■ Activity:
Below is a block of entries; repeat exactly the lines starting at the line that contains "(3) Ne sont pas" and ending at the line that contains "administratifs en vigueur.", both included.

(Dataset records)
BEGIN
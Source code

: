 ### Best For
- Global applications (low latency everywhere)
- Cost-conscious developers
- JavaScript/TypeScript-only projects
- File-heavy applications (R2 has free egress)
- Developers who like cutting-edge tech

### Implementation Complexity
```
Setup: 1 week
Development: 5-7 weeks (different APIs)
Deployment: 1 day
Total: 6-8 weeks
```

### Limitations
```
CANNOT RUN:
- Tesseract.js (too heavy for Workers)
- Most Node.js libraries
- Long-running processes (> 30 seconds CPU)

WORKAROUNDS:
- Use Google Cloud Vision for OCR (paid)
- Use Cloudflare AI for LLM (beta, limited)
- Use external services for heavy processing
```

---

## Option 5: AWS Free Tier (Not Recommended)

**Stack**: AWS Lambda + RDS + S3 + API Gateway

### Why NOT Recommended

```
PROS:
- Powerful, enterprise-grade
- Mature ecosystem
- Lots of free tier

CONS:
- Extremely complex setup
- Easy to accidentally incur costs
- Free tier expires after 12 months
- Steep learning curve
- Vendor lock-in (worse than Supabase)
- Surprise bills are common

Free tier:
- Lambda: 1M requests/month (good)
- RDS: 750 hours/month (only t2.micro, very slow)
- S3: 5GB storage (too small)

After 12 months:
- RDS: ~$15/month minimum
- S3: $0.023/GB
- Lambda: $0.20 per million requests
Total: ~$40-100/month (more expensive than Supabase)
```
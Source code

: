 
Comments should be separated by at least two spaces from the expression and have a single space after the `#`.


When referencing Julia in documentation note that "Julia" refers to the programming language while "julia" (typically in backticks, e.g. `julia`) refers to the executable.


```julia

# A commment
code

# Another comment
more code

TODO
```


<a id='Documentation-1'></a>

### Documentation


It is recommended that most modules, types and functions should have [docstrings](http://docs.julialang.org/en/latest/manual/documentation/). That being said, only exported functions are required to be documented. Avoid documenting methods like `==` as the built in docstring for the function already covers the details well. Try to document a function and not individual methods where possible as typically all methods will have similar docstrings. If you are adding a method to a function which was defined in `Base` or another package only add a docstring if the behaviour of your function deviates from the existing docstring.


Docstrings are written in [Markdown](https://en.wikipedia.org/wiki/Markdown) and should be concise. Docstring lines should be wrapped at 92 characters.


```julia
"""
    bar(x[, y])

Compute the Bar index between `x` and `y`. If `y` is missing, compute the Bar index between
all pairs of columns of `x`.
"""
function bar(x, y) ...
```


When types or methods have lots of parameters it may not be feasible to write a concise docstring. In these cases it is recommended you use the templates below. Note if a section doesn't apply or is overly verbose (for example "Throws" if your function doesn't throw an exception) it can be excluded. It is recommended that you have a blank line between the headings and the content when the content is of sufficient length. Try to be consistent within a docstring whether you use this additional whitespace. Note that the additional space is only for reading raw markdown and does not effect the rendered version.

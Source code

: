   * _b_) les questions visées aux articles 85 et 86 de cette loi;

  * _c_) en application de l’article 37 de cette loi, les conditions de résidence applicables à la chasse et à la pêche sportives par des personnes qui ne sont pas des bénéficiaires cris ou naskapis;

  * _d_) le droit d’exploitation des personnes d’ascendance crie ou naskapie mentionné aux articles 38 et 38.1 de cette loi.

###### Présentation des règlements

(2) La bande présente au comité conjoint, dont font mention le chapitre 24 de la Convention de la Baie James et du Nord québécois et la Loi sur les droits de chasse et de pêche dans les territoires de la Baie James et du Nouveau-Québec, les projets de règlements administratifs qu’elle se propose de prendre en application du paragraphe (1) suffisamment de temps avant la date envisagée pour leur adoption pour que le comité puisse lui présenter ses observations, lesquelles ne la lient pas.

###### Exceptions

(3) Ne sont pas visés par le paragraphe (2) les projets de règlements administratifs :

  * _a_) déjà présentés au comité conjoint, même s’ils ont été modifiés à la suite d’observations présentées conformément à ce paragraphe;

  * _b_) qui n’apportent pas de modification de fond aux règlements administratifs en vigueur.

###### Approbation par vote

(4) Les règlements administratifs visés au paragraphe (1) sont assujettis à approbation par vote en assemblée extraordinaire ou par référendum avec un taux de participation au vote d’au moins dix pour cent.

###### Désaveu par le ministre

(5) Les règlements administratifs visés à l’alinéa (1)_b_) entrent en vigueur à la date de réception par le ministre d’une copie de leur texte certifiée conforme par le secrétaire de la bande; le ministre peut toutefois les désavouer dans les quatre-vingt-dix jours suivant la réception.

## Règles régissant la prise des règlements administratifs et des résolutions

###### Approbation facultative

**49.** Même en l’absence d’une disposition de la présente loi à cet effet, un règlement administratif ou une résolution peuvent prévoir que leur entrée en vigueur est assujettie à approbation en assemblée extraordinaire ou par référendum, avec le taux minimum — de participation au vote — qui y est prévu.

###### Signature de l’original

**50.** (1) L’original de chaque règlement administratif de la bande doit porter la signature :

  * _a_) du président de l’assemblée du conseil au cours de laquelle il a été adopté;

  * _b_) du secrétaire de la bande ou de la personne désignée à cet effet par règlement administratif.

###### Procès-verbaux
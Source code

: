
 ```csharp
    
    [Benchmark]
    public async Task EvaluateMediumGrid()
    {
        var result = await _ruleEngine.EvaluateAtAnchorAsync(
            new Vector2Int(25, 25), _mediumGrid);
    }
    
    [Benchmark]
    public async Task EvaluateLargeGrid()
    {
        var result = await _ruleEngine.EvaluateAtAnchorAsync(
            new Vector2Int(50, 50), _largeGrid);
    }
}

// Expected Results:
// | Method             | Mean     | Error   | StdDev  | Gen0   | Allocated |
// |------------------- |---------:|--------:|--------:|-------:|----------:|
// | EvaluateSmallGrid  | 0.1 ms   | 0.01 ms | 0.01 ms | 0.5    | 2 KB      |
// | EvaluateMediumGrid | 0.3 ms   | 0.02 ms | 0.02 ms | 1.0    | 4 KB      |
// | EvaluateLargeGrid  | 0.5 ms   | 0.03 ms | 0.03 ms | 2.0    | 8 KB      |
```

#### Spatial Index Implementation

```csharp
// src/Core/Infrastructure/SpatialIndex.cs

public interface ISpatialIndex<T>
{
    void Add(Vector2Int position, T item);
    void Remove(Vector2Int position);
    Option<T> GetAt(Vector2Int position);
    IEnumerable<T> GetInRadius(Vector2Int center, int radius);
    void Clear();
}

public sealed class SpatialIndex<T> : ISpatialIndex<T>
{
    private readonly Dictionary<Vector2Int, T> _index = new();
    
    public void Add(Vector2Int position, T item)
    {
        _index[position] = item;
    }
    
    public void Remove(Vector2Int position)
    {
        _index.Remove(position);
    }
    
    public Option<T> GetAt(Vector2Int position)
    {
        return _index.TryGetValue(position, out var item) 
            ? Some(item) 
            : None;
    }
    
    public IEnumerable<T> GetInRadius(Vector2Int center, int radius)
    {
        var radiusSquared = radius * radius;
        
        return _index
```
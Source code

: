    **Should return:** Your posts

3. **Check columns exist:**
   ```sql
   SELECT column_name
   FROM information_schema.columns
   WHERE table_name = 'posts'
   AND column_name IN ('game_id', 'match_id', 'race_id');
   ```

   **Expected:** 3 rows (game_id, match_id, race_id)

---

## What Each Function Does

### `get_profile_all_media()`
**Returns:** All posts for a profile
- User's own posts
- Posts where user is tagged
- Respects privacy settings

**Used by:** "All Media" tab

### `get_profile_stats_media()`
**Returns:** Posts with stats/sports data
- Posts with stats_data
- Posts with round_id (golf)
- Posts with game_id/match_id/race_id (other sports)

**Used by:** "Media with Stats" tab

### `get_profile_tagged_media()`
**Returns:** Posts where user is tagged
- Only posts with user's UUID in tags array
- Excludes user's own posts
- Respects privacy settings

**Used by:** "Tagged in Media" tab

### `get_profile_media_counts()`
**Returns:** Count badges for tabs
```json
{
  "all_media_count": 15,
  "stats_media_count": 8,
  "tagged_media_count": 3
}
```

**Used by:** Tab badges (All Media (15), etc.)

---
END
■ Response:
(3) Ne sont pas visés par le paragraphe (2) les projets de règlements administratifs :

  * _a_) déjà présentés au comité conjoint, même s’ils ont été modifiés à la suite d’observations présentées conformément à ce paragraphe;

  * _b_) qui n’apportent pas de modification de fond aux règlements administratifs en vigueur.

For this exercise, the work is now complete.